Laravel vapor costs $39 in the monthly plan and the Price does not include your AWS cloud costs.

sylvain92's avatar

ok, but something isnt clear.

on forge laravel, I can deploy one server for example 20$ / month and add all project in same server.

server 20$
- project 1
- project 2
- project 3
- project 4

if i get with vapor, you take 15$ by project. and each project cost 15$/lambda/month

- project 1 x 15$
- project 2 x 15$
- project 3 x 15$
- project 4 x 15$

Sinnbeck's avatar

39$ for Unlimited projects (vapor alone). But yes lambda is xx$ per project.
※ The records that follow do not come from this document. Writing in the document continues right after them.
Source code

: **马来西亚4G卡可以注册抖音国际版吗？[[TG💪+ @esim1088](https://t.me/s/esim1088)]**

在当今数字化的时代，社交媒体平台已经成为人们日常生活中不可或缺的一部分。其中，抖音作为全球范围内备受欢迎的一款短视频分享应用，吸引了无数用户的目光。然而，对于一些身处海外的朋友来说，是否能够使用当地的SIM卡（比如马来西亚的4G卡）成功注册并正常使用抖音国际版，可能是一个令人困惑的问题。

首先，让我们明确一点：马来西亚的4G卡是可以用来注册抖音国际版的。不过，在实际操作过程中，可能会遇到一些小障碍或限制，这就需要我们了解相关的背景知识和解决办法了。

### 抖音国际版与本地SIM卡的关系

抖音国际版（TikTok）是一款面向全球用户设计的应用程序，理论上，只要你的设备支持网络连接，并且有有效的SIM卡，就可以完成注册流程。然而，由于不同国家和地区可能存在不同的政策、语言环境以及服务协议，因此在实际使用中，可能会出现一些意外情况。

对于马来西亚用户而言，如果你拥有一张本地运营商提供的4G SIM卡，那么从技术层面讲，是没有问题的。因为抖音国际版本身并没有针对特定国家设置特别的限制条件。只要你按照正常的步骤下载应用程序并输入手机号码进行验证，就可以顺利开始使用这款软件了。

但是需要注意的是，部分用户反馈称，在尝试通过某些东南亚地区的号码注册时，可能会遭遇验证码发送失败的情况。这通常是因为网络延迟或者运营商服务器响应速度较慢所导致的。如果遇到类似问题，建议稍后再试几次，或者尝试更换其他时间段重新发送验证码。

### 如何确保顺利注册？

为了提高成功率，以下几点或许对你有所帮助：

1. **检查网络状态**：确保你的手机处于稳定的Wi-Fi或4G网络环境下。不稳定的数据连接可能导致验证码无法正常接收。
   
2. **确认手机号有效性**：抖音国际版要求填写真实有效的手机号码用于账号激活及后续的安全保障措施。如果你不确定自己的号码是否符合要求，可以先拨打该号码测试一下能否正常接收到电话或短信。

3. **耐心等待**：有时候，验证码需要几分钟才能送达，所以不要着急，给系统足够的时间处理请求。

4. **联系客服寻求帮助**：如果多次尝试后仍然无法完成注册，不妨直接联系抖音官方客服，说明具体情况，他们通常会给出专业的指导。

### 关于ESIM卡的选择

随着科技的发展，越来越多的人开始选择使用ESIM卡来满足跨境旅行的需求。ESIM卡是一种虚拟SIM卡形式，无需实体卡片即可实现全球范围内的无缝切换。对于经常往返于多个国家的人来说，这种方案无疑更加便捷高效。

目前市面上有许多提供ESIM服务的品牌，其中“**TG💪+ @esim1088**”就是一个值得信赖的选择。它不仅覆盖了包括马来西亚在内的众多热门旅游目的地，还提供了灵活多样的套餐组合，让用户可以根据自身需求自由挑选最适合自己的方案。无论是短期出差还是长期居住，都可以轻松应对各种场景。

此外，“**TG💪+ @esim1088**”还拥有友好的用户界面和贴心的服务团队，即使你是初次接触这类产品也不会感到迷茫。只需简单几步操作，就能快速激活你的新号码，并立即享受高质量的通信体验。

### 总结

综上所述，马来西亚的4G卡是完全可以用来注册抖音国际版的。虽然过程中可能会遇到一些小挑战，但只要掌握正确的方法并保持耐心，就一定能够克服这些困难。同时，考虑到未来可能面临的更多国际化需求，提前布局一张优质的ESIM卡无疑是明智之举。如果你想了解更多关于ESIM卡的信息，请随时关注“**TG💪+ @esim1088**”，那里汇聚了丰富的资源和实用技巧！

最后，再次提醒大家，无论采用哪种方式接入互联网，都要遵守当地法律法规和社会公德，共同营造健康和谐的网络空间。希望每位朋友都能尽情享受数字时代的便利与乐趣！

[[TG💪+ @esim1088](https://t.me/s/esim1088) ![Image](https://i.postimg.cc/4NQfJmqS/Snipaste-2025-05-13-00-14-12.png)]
Where do you get 15$ from?

fylzero's avatar

@sylvain92 I mean... anyone using Vapor should probably be paying the yearly rate of $399 which breaks down to $33.25/mo. What you pay with Lambda is variable since your server auto-scales.

Keep in mind... what you get with Vapor for the cost would equate to a pretty robust DO server using Forge... so if your scale isn't insane and you want to keep costs low, sticking with Forge is the right move.

You can always change your deployment later as your company grows... unless you have some really strict zero down time SLA.

To figure out your Lambda cost AWS has a calculator for this...

https://aws.amazon.com/lambda/pricing/#Calculator

Another thing to keep in mind is that if you are running a SaaS app... scale should align with use. So, your cost should just equate to a small percent of what you're making from the app.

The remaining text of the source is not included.